* [Exercise instructions]: Output only the lines below that start at the line containing "immediately before the" and end at the line containing "an Ornstein-Uhlenbeck process, i.e.", with both ends kept.

[Dataset entries]
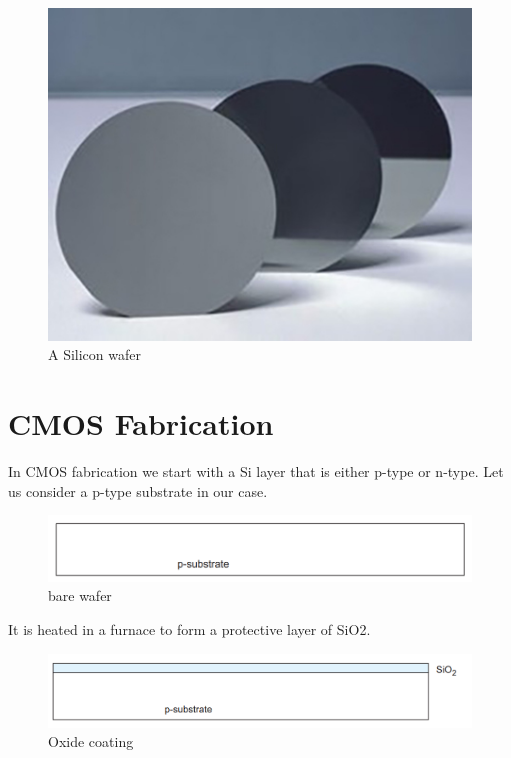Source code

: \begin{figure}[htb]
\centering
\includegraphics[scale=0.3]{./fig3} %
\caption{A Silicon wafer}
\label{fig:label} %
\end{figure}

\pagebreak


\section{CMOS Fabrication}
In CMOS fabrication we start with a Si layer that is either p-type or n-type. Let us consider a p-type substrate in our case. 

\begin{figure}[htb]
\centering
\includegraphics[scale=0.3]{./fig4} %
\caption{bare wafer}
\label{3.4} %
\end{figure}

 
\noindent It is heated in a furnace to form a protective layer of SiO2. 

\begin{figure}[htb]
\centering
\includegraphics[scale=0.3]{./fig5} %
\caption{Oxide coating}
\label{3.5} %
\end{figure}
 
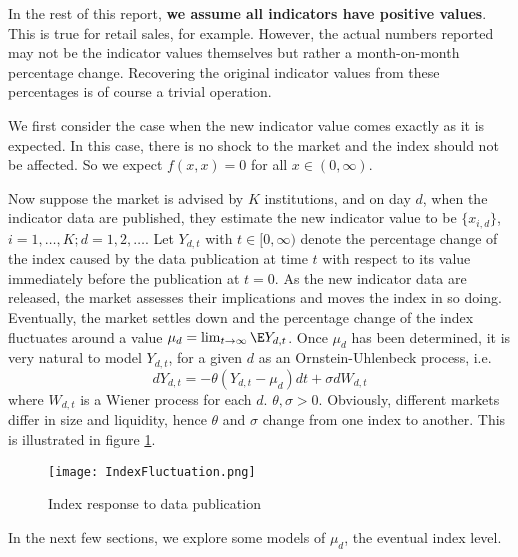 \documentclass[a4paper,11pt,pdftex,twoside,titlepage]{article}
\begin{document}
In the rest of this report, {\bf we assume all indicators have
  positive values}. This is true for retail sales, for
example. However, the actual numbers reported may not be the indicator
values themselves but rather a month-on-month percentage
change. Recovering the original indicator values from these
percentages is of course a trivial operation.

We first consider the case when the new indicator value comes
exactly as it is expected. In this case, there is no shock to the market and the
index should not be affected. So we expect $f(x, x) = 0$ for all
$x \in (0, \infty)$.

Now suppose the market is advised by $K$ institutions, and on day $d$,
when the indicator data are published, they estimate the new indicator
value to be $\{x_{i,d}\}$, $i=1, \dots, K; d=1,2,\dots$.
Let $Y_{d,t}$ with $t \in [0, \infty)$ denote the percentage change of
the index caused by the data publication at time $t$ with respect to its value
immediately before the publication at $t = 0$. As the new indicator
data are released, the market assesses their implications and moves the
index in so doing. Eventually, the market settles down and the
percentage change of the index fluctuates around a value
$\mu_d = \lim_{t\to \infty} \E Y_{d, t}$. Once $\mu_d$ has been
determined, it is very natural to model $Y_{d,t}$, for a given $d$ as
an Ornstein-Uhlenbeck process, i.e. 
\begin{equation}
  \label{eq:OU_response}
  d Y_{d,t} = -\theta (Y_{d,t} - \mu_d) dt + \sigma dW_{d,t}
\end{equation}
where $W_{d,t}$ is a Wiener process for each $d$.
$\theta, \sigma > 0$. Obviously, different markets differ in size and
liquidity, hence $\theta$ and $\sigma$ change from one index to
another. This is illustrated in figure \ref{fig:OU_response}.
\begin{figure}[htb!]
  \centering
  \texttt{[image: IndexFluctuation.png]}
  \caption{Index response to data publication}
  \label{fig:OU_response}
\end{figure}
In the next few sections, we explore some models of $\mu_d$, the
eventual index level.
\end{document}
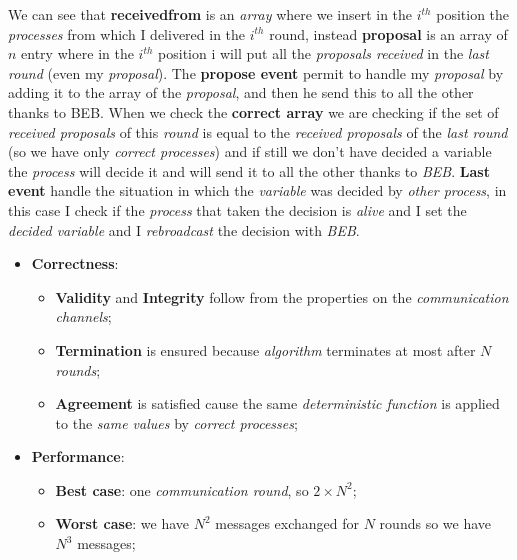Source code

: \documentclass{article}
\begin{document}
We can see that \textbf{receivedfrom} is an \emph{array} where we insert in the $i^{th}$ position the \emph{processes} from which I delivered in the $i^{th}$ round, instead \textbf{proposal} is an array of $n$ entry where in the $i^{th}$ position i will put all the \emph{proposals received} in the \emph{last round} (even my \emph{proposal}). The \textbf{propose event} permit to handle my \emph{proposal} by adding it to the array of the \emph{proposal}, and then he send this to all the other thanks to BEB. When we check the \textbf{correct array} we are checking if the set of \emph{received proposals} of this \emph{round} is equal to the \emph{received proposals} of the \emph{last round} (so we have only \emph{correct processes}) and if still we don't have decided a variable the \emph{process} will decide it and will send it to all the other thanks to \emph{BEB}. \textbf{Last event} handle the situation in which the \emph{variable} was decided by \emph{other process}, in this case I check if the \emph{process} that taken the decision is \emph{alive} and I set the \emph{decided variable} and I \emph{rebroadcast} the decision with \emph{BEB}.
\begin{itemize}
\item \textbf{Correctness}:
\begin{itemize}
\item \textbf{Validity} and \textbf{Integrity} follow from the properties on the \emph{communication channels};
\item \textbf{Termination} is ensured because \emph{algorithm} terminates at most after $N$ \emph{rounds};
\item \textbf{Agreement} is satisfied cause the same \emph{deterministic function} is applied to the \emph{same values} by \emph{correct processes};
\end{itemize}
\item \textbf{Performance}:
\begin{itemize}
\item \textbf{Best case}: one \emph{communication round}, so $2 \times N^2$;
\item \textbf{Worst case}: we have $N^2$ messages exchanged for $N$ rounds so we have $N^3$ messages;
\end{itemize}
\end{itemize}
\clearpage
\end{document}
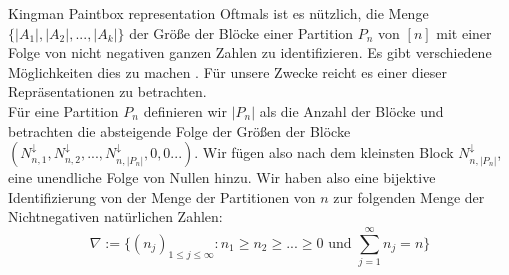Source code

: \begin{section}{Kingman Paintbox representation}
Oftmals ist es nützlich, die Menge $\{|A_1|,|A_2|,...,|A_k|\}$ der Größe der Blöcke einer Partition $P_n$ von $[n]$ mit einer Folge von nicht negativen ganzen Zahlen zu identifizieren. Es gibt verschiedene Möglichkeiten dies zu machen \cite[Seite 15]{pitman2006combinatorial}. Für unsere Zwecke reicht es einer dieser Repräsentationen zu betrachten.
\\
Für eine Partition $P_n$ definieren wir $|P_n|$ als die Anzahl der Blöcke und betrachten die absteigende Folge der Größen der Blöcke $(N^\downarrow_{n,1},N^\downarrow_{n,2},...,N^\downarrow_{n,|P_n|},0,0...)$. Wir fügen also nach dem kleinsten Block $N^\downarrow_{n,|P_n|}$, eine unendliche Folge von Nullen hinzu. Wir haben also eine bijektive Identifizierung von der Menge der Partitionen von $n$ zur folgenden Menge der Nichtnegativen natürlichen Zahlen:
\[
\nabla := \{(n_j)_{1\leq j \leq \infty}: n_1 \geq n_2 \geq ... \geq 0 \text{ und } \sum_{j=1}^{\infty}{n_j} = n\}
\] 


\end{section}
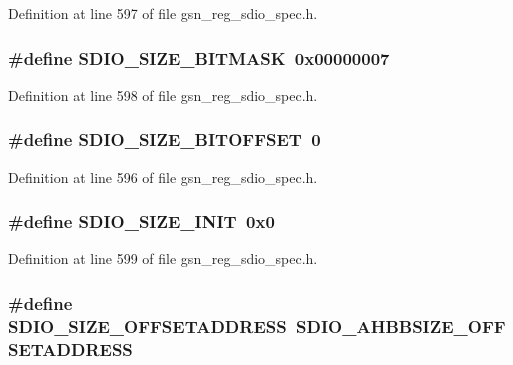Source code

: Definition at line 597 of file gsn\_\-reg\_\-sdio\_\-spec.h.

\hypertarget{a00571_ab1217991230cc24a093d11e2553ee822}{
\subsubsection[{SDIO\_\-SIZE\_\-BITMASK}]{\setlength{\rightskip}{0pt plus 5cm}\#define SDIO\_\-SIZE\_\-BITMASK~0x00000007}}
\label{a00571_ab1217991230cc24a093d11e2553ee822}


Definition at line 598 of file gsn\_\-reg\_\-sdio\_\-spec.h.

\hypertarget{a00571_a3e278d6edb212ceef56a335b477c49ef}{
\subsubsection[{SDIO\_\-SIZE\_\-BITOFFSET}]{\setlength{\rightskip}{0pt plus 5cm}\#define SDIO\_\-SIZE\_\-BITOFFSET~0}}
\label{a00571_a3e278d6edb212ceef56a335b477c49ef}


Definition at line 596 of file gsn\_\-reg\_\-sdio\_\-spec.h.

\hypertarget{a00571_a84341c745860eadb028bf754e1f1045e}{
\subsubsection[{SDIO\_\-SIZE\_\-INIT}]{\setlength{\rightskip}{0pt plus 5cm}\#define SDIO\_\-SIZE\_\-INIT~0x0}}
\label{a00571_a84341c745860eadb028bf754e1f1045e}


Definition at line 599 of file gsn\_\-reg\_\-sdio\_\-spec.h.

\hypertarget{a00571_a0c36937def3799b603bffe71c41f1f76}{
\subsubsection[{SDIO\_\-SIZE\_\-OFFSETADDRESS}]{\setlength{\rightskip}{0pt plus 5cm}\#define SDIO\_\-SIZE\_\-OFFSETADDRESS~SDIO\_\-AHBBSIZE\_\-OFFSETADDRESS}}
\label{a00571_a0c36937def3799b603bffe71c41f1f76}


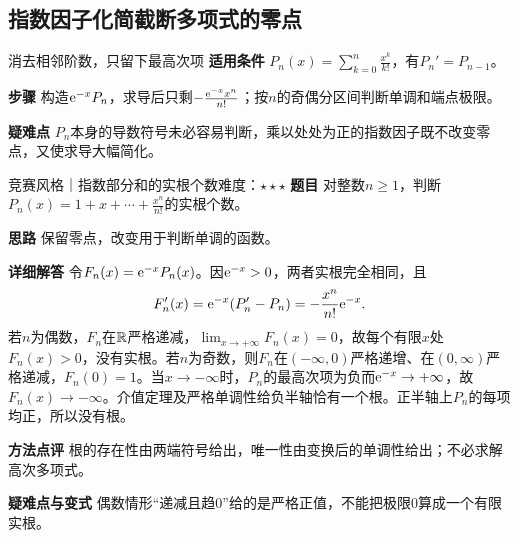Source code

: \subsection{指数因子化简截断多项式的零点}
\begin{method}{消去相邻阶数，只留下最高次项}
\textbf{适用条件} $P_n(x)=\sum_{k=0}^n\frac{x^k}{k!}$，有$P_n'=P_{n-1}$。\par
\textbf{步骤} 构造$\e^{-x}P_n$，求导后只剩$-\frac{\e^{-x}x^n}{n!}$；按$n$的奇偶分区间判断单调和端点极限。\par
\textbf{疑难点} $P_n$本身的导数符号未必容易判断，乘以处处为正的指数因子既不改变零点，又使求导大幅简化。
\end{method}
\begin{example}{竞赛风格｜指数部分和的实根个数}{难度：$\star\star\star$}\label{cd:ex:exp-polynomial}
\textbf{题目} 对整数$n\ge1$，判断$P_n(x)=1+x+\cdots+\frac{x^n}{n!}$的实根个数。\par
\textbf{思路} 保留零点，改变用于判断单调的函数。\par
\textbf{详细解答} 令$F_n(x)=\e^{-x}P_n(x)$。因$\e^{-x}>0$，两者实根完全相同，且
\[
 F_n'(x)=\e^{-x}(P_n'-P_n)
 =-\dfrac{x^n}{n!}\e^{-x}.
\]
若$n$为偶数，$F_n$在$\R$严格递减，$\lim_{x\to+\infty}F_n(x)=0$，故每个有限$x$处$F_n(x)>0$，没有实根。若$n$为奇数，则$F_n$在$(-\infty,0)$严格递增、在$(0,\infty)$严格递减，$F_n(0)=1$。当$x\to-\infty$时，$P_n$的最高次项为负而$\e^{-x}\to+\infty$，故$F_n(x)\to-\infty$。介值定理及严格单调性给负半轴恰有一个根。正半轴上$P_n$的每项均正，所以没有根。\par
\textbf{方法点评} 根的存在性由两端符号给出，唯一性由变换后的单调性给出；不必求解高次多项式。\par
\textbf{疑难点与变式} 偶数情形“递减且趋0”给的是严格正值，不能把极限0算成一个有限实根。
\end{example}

* [Output for this exercise]:
immediately before the publication at $t = 0$. As the new indicator
data are released, the market assesses their implications and moves the
index in so doing. Eventually, the market settles down and the
percentage change of the index fluctuates around a value
$\mu_d = \lim_{t\to \infty} \E Y_{d, t}$. Once $\mu_d$ has been
determined, it is very natural to model $Y_{d,t}$, for a given $d$ as
an Ornstein-Uhlenbeck process, i.e. 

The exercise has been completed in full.